TASK BRIEF
Print the data that follows exactly as it stands, from its first line through the line containing "[bililink]: https://space.bilibili.com/24449466", and stop there.
=-=-=
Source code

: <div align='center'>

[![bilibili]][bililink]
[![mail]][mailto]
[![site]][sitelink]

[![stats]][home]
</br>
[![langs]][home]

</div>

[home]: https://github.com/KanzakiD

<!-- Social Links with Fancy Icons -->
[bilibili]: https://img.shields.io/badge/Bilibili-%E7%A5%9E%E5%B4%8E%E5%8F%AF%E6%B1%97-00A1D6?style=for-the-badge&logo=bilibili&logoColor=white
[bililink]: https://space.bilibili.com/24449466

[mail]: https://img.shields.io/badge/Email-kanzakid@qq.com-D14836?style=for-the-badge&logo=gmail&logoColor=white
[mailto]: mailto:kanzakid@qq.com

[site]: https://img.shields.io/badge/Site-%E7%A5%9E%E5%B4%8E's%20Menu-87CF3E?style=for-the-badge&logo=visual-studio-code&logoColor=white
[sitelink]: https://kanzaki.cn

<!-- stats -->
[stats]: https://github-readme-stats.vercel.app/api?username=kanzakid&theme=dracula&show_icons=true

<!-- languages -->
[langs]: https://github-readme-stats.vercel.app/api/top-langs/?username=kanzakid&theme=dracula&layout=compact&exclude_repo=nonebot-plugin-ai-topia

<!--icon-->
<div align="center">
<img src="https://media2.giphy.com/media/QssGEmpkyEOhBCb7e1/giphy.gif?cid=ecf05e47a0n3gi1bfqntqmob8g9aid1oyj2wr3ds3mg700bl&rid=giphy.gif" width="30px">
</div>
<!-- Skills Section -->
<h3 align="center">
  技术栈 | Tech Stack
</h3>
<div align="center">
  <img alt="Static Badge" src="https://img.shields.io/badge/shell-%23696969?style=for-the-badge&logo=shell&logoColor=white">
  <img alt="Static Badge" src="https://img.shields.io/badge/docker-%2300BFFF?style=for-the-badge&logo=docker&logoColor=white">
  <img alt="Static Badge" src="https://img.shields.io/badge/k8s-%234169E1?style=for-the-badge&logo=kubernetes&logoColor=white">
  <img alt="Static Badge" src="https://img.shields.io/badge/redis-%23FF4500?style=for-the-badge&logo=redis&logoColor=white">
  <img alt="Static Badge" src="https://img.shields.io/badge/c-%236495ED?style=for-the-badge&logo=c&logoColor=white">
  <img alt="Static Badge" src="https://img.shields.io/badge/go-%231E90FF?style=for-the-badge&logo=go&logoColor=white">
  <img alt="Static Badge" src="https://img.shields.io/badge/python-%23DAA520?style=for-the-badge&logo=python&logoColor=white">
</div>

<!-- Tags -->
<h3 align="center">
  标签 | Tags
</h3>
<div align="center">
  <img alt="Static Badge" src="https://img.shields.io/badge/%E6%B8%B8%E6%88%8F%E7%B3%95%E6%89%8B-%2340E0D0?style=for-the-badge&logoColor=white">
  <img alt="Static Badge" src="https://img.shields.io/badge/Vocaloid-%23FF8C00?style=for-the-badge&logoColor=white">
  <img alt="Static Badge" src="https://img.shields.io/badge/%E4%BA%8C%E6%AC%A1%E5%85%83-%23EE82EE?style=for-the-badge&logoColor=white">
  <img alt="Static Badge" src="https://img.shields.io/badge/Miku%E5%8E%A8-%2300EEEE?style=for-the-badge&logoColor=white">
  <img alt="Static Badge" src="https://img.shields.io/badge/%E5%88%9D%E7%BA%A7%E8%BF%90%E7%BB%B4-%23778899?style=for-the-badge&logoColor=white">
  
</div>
=-=-=
SOLUTION FOR THIS PROBLEM
Source code

: <div align='center'>

[![bilibili]][bililink]
[![mail]][mailto]
[![site]][sitelink]

[![stats]][home]
</br>
[![langs]][home]

</div>

[home]: https://github.com/KanzakiD

<!-- Social Links with Fancy Icons -->
[bilibili]: https://img.shields.io/badge/Bilibili-%E7%A5%9E%E5%B4%8E%E5%8F%AF%E6%B1%97-00A1D6?style=for-the-badge&logo=bilibili&logoColor=white
[bililink]: https://space.bilibili.com/24449466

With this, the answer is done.